The Torah tells us to be generous. I benefitted from the generosity and compassion of others. Today, I try my best to give back, and that explains my participation in the Jewish Foundation of Manitoba's Endowment Book of Life project.

I was born in 1919 in Vancouver and had an unconventional upbringing. My father was not in the picture and my mother, Rachel Weinberg, who had come to Canada from Austria, was overwhelmed by the prospect of raising four boys on her own. So, she sent my brother Morris and me to the Jewish orphanage in Winnipeg. My brothers Irwin and John remained with my mother. I spent many years in the orphanage, and as I reflect on that time in my life, all I can say is "thank G-d she put me there."

My childhood at the orphanage was quite beautiful. I was raised by loving members of the community who took a sincere interest in my health, well-being, and education. I shall never forget Mr. and Mrs. D. Spivak, Mr. Sam Lazareck, Mr. David Barish, and Mr. Leo Davis for their kindness to me. They treated me like family. On top of the care and attention, we also got a new suit and a new pair of shoes every year. I studied Hebrew and history, I sang in the choir, and I learned how to play the saxophone and the trombone. I attended Luxton, Machray, and St. John's High School and did well in class. I was a (reluctant) valedictorian after grade nine at Machray, and was exempt from writing exams throughout high school.

I still hold on proudly to a 1936 letter of reference from the Assistant Principal at St. John's. In part, it says:

"Dave has never disappointed either his fellow students or his teachers in any way. During the two years that he spent at our school, he was not only intelligent and industrious, but reliable, honest, honourable, courteous, and responsible so it is little wonder that he has won the respect of all those with whom he has come into contact—Dave is one boy in hundreds."

Reliability, honesty, honour, courtesy, and responsibility. These are values and attributes I gained in the orphanage and at school, and I've done my best to uphold these throughout my life.

As a teen, I was a member of AZA and remember playing hockey against Ben Hatskin. I wasn't much of a player but I bodychecked Hatskin once and he looked over at me and said: "Good going, Red" (in reference to my red hair).

After high school, I was eager to get out into the workforce. I had been taking from others for so many years and I was ready to get out there and earn my keep. My first job was at Empire News and Tobacco Shop where I worked 75 hours a week and earned $5 for my efforts. I paid for room and board at the home of Mrs. Saper and was able to put a few dollars away. I then took a job as a shipper with National Jewelry and Importing and then did phone sales at Canada Motor Products. In total, I worked for others for five years. When I was at National Jewelry and Importing, I met a young secretary named Nettie Fogel. I fell for her pretty quickly and we were married in 1942.

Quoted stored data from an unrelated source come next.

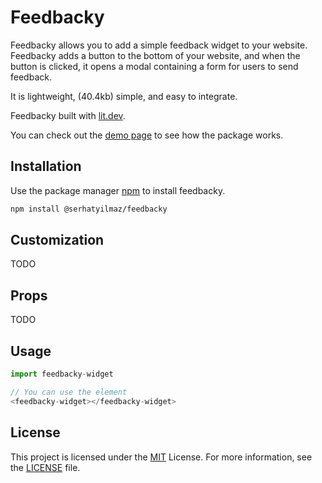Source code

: # Feedbacky

Feedbacky allows you to add a simple feedback widget to your website. Feedbacky adds a button to the bottom of your website, and when the button is clicked, it opens a modal containing a form for users to send feedback.

It is lightweight, (40.4kb) simple, and easy to integrate.

Feedbacky built with [lit.dev](https://lit.dev/).

You can check out the [demo page](https://serhatyilmaz.vercel.app/feedbacky) to see how the package works.

## Installation

Use the package manager [npm](https://docs.npmjs.com/downloading-and-installing-node-js-and-npm) to install feedbacky.

```bash
npm install @serhatyilmaz/feedbacky
```

## Customization

TODO

## Props

TODO

## Usage

```javascript
import feedbacky-widget

// You can use the element
<feedbacky-widget></feedbacky-widget>

```

## License

This project is licensed under the [MIT](https://opensource.org/license/MIT) License. For more information, see the [LICENSE](https://opensource.org/license/MIT) file.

We lived mostly on Waterloo, in a house I took great pleasure and pride in designing and building myself. We enjoyed a very happy marriage until Nettie passed away in 2003. Sixty-one years went by in an instant. Nettie was a brilliant, loyal, and loving wife. I think of her, and miss her all day, every day. She was not just my partner in life, she was also the inspiration behind our business — Favor Industries. We launched the business in 1948 and sold sculptures all across Canada. Nettie designed the sculptures, we hired a sculptor to interpret her designs, and I would drive across Canada taking orders. We had fantastic customers and loyal staff who stayed with us for a long time. We worked mostly out of a beautiful facility that I built on Pioneer, a property that was ultimately expropriated by the city. We battled the expropriation for years — all the way up to the Supreme Court — but eventually lost our case.

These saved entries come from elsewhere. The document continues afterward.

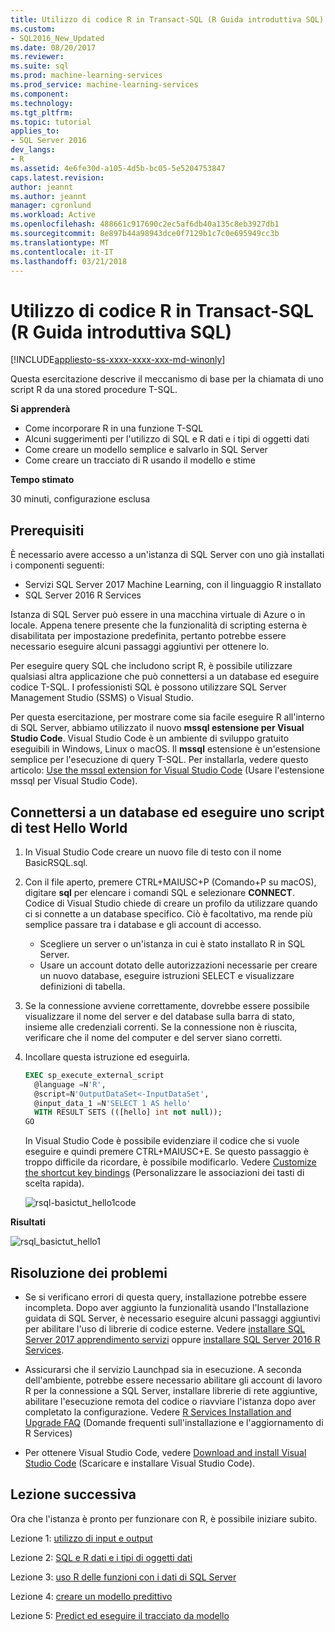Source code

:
```yaml
---
title: Utilizzo di codice R in Transact-SQL (R Guida introduttiva SQL) | Documenti Microsoft
ms.custom:
- SQL2016_New_Updated
ms.date: 08/20/2017
ms.reviewer: 
ms.suite: sql
ms.prod: machine-learning-services
ms.prod_service: machine-learning-services
ms.component: 
ms.technology: 
ms.tgt_pltfrm: 
ms.topic: tutorial
applies_to:
- SQL Server 2016
dev_langs:
- R
ms.assetid: 4e6fe30d-a105-4d5b-bc05-5e5204753847
caps.latest.revision: 
author: jeannt
ms.author: jeannt
manager: cgronlund
ms.workload: Active
ms.openlocfilehash: 488661c917690c2ec5af6db40a135c8eb3927db1
ms.sourcegitcommit: 8e897b44a98943dce0f7129b1c7c0e695949cc3b
ms.translationtype: MT
ms.contentlocale: it-IT
ms.lasthandoff: 03/21/2018
---
```

# <a name="using-r-code-in-transact-sql-r-in-sql-quickstart"></a>Utilizzo di codice R in Transact-SQL (R Guida introduttiva SQL)
[!INCLUDE[appliesto-ss-xxxx-xxxx-xxx-md-winonly](../../includes/appliesto-ss-xxxx-xxxx-xxx-md-winonly.md)]

Questa esercitazione descrive il meccanismo di base per la chiamata di uno script R da una stored procedure T-SQL.

**Si apprenderà**

+ Come incorporare R in una funzione T-SQL
+ Alcuni suggerimenti per l'utilizzo di SQL e R dati e i tipi di oggetti dati
+ Come creare un modello semplice e salvarlo in SQL Server
+ Come creare un tracciato di R usando il modello e stime

**Tempo stimato**

30 minuti, configurazione esclusa

## <a name="prerequisites"></a>Prerequisiti

È necessario avere accesso a un'istanza di SQL Server con uno già installati i componenti seguenti:

+ Servizi SQL Server 2017 Machine Learning, con il linguaggio R installato
+ SQL Server 2016 R Services

Istanza di SQL Server può essere in una macchina virtuale di Azure o in locale. Appena tenere presente che la funzionalità di scripting esterna è disabilitata per impostazione predefinita, pertanto potrebbe essere necessario eseguire alcuni passaggi aggiuntivi per ottenere lo.

Per eseguire query SQL che includono script R, è possibile utilizzare qualsiasi altra applicazione che può connettersi a un database ed eseguire codice T-SQL. I professionisti SQL è possono utilizzare SQL Server Management Studio (SSMS) o Visual Studio.

Per questa esercitazione, per mostrare come sia facile eseguire R all'interno di SQL Server, abbiamo utilizzato il nuovo **mssql estensione per Visual Studio Code**. Visual Studio Code è un ambiente di sviluppo gratuito eseguibili in Windows, Linux o macOS. Il **mssql** estensione è un'estensione semplice per l'esecuzione di query T-SQL. Per installarla, vedere questo articolo: [Use the mssql extension for Visual Studio Code](https://docs.microsoft.com/sql/linux/sql-server-linux-develop-use-vscode) (Usare l'estensione mssql per Visual Studio Code).

## <a name="connect-to-a-database-and-run-a-hello-world-test-script"></a>Connettersi a un database ed eseguire uno script di test Hello World

1. In Visual Studio Code creare un nuovo file di testo con il nome BasicRSQL.sql.
2. Con il file aperto, premere CTRL+MAIUSC+P (Comando+P su macOS), digitare **sql** per elencare i comandi SQL e selezionare **CONNECT**. Codice di Visual Studio chiede di creare un profilo da utilizzare quando ci si connette a un database specifico. Ciò è facoltativo, ma rende più semplice passare tra i database e gli account di accesso.
    + Scegliere un server o un'istanza in cui è stato installato R in SQL Server.
    + Usare un account dotato delle autorizzazioni necessarie per creare un nuovo database, eseguire istruzioni SELECT e visualizzare definizioni di tabella.
2. Se la connessione avviene correttamente, dovrebbe essere possibile visualizzare il nome del server e del database sulla barra di stato, insieme alle credenziali correnti. Se la connessione non è riuscita, verificare che il nome del computer e del server siano corretti.
3. Incollare questa istruzione ed eseguirla.

    ```sql
    EXEC sp_execute_external_script
      @language =N'R',
      @script=N'OutputDataSet<-InputDataSet',
      @input_data_1 =N'SELECT 1 AS hello'
      WITH RESULT SETS (([hello] int not null));
    GO
    ```

    In Visual Studio Code è possibile evidenziare il codice che si vuole eseguire e quindi premere CTRL+MAIUSC+E. Se questo passaggio è troppo difficile da ricordare, è possibile modificarlo. Vedere [Customize the shortcut key bindings](https://github.com/Microsoft/vscode-mssql/wiki/customize-shortcuts) (Personalizzare le associazioni dei tasti di scelta rapida).

    ![rsql-basictut_hello1code](media/rsql-basictut-hello1code.PNG)

**Risultati**

![rsql_basictut_hello1](media/rsql-basictut-hello1.PNG)

## <a name="troubleshooting"></a>Risoluzione dei problemi

+ Se si verificano errori di questa query, installazione potrebbe essere incompleta. Dopo aver aggiunto la funzionalità usando l'Installazione guidata di SQL Server, è necessario eseguire alcuni passaggi aggiuntivi per abilitare l'uso di librerie di codice esterne.  Vedere [installare SQL Server 2017 apprendimento servizi](../install/sql-machine-learning-services-windows-install.md) oppure [installare SQL Server 2016 R Services](../install/sql-r-services-windows-install.md).

+ Assicurarsi che il servizio Launchpad sia in esecuzione. A seconda dell'ambiente, potrebbe essere necessario abilitare gli account di lavoro R per la connessione a SQL Server, installare librerie di rete aggiuntive, abilitare l'esecuzione remota del codice o riavviare l'istanza dopo aver completato la configurazione. Vedere [R Services Installation and Upgrade FAQ](../r/upgrade-and-installation-faq-sql-server-r-services.md) (Domande frequenti sull'installazione e l'aggiornamento di R Services)

+ Per ottenere Visual Studio Code, vedere [Download and install Visual Studio Code](https://code.visualstudio.com/Download) (Scaricare e installare Visual Studio Code).

## <a name="next-lesson"></a>Lezione successiva

Ora che l'istanza è pronto per funzionare con R, è possibile iniziare subito.

Lezione 1: [utilizzo di input e output](rtsql-working-with-inputs-and-outputs.md)

Lezione 2: [SQL e R dati e i tipi di oggetti dati](rtsql-r-and-sql-data-types-and-data-objects.md)

Lezione 3: [uso R delle funzioni con i dati di SQL Server](rtsql-using-r-functions-with-sql-server-data.md)

Lezione 4: [creare un modello predittivo](rtsql-create-a-predictive-model-r.md)

Lezione 5: [Predict ed eseguire il tracciato da modello](rtsql-predict-and-plot-from-model.md)
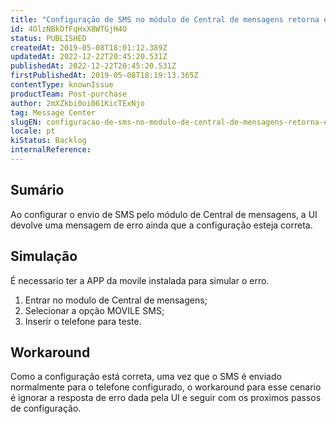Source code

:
 ```yaml
---
title: "Configuração de SMS no módulo de Central de mensagens retorna erro"
id: 4OlzNBkOfFqHxX8WTGjH4O
status: PUBLISHED
createdAt: 2019-05-08T18:01:12.389Z
updatedAt: 2022-12-22T20:45:20.531Z
publishedAt: 2022-12-22T20:45:20.531Z
firstPublishedAt: 2019-05-08T18:19:13.365Z
contentType: knownIssue
productTeam: Post-purchase
author: 2mXZkbi0oi061KicTExNjo
tag: Message Center
slugEN: configuracao-de-sms-no-modulo-de-central-de-mensagens-retorna-erro
locale: pt
kiStatus: Backlog
internalReference: 
---
```


## Sumário

Ao configurar o envio de SMS pelo módulo de Central de mensagens, a UI devolve uma mensagem de erro ainda que a configuração esteja correta.

## Simulação

<div class="alert alert-info">
É necessario ter a APP da movile instalada para simular o erro.
</div>
 
 1. Entrar no modulo de Central de mensagens; 
 2. Selecionar a opção MOVILE SMS;
 3. Inserir o telefone para teste.
 



## Workaround

Como a configuração está correta, uma vez que o SMS é enviado normalmente para o telefone configurado, o workaround para esse cenario é ignorar a resposta de erro dada pela UI e seguir com os proximos passos de configuração.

I would be on the road for up to two months at a time for 50 years, setting up samples in hotel rooms for buyers and taking orders. It was a long time to be away from my family. I met wonderful people on the road, and went to many a CFL football game with my fellow travelling salesmen.

Nettie and I were blessed with two wonderful daughters, Mayla and Daryl. We had many beautiful family highlights together, but none greater than our twice-a-year family trips to New York City. I had to go on business anyway, so Nettie and the girls came along. We saw all the Broadway shows and concerts by Frank Sinatra, Bing Crosby, and other greats. It was very exciting. Today, both of my daughters live in Toronto. Mayla is a lawyer; Daryl is an architect. I'm in touch with them every day.

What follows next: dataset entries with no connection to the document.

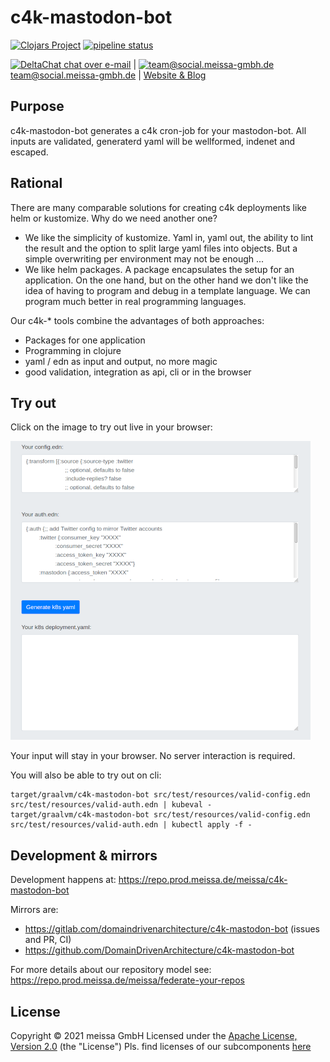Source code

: # c4k-mastodon-bot
[![Clojars Project](https://img.shields.io/clojars/v/dda/c4k-mastodon-bot.svg)](https://clojars.org/dda/c4k-mastodon-bot) [![pipeline status](https://gitlab.com/domaindrivenarchitecture/c4k-mastodon-bot/badges/master/pipeline.svg)](https://gitlab.com/domaindrivenarchitecture/c4k-mastodon-bot/-/commits/master) 

[<img src="https://domaindrivenarchitecture.org/img/delta-chat.svg" width=20 alt="DeltaChat"> chat over e-mail](mailto:buero@meissa-gmbh.de?subject=community-chat) | [<img src="https://meissa-gmbh.de/img/community/Mastodon_Logotype.svg" width=20 alt="team@social.meissa-gmbh.de"> team@social.meissa-gmbh.de](https://social.meissa-gmbh.de/@team) | [Website & Blog](https://domaindrivenarchitecture.org)

## Purpose

c4k-mastodon-bot generates a c4k cron-job for your mastodon-bot. All inputs are validated, generaterd yaml will be wellformed, indenet and escaped.

## Rational

There are many comparable solutions for creating c4k deployments like helm or kustomize. Why do we need another one?
* We like the simplicity of kustomize. Yaml in, yaml out, the ability to lint the result and the option to split large yaml files into objects. But a simple overwriting per environment may not be enough ...
* We like helm packages. A package encapsulates the setup for an application. On the one hand, but on the other hand we don't like the idea of having to program and debug in a template language. We can program much better in real programming languages.

Our c4k-* tools combine the advantages of both approaches:
* Packages for one application
* Programming in clojure
* yaml / edn as input and output, no more magic
* good validation, integration as api, cli or in the browser

## Try out

Click on the image to try out live in your browser:

[![Try it out](/doc/tryItOut.png "Try out yourself")](https://domaindrivenarchitecture.org/pages/dda-provision/c4k-mastodon-bot/)

Your input will stay in your browser. No server interaction is required.

You will also be able to try out on cli:
```
target/graalvm/c4k-mastodon-bot src/test/resources/valid-config.edn src/test/resources/valid-auth.edn | kubeval -
target/graalvm/c4k-mastodon-bot src/test/resources/valid-config.edn src/test/resources/valid-auth.edn | kubectl apply -f -
```
## Development & mirrors

Development happens at: https://repo.prod.meissa.de/meissa/c4k-mastodon-bot

Mirrors are:

* https://gitlab.com/domaindrivenarchitecture/c4k-mastodon-bot (issues and PR, CI)
* https://github.com/DomainDrivenArchitecture/c4k-mastodon-bot

For more details about our repository model see: https://repo.prod.meissa.de/meissa/federate-your-repos

## License

Copyright © 2021 meissa GmbH
Licensed under the [Apache License, Version 2.0](LICENSE) (the "License")
Pls. find licenses of our subcomponents [here](doc/SUBCOMPONENT_LICENSE)
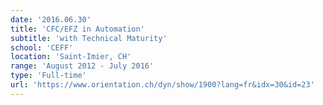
 ```yaml
---
date: '2016.06.30'
title: 'CFC/EFZ in Automation'
subtitle: 'with Technical Maturity'
school: 'CEFF'
location: 'Saint-Imier, CH'
range: 'August 2012 - July 2016'
type: 'Full-time'
url: 'https://www.orientation.ch/dyn/show/1900?lang=fr&idx=30&id=23'
---
```

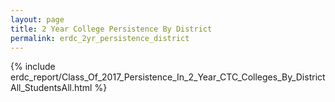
 ```yaml
---
layout: page
title: 2 Year College Persistence By District
permalink: erdc_2yr_persistence_district
---
```



{% include erdc_report/Class_Of_2017_Persistence_In_2_Year_CTC_Colleges_By_DistrictAll_StudentsAll.html %}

I'm in my 90s now, but still keep pretty busy winding down my business interests. I have a number of friends I enjoy being with, and I follow the organizations I support.

Philanthropy is very important to me and I do my best to support the Jewish community, health organizations, and other charities doing good work. People were very good to me, and it's important for me to give back to society. That's what I've learned.